__ACTIVITY__: Once the line with "в Щатите, а" is found in the entries below, print it and each following line exactly, stopping after the line with "###доц. П. Павлов"; print nothing else.

__GIVEN RECORDS__:
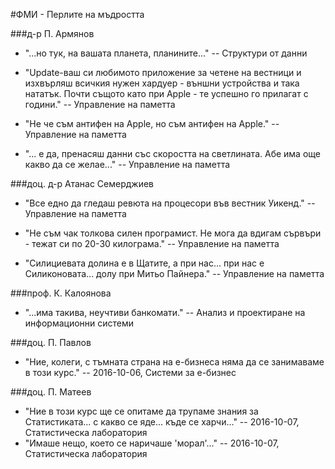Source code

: #ФМИ - Перлите на мъдростта

###д-р П. Армянов

* "...но тук, на вашата планета, планините..." -- Структури от данни

* "Update-ваш си любимото приложение за четене на вестници и изхвърляш всичкия нужен хардуер - външни устройства и така нататък. Почти същото като при Apple - те успешно го прилагат с години." -- Управление на паметта

* "Не че съм антифен на Apple, но съм антифен на Apple." -- Управление на паметта

* "... е да, пренасяш данни със скоростта на светлината. Абе има още какво да се желае..." -- Управление на паметта

###доц. д-р Атанас Семерджиев

* "Все едно да гледаш ревюта на процесори във вестник Уикенд." -- Управление на паметта

* "Не съм чак толкова силен програмист. Не мога да вдигам сървъри - тежат си по 20-30 килограма." -- Управление на паметта

* "Силициевата долина е в Щатите, а при нас... при нас е Силиконовата... долу при Митьо Пайнера." -- Управление на паметта

###проф. К. Калоянова

* "...има такива, неучтиви банкомати." -- Анализ и проектиране на информационни системи

###доц. П. Павлов

* "Ние, колеги, с тъмната страна на е-бизнеса няма да се занимаваме в този курс." -- 2016-10-06, Системи за е-бизнес

###доц. П. Матеев

* "Ние в този курс ще се опитаме да трупаме знания за Статистиката... с какво се яде... къде се харчи..." -- 2016-10-07, Статистическа лаборатория
* "Имаше нещо, което се наричаше 'морал'..." -- 2016-10-07, Статистическа лаборатория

__ANSWER FOR THE TASK__:
* "Силициевата долина е в Щатите, а при нас... при нас е Силиконовата... долу при Митьо Пайнера." -- Управление на паметта

###проф. К. Калоянова

* "...има такива, неучтиви банкомати." -- Анализ и проектиране на информационни системи

###доц. П. Павлов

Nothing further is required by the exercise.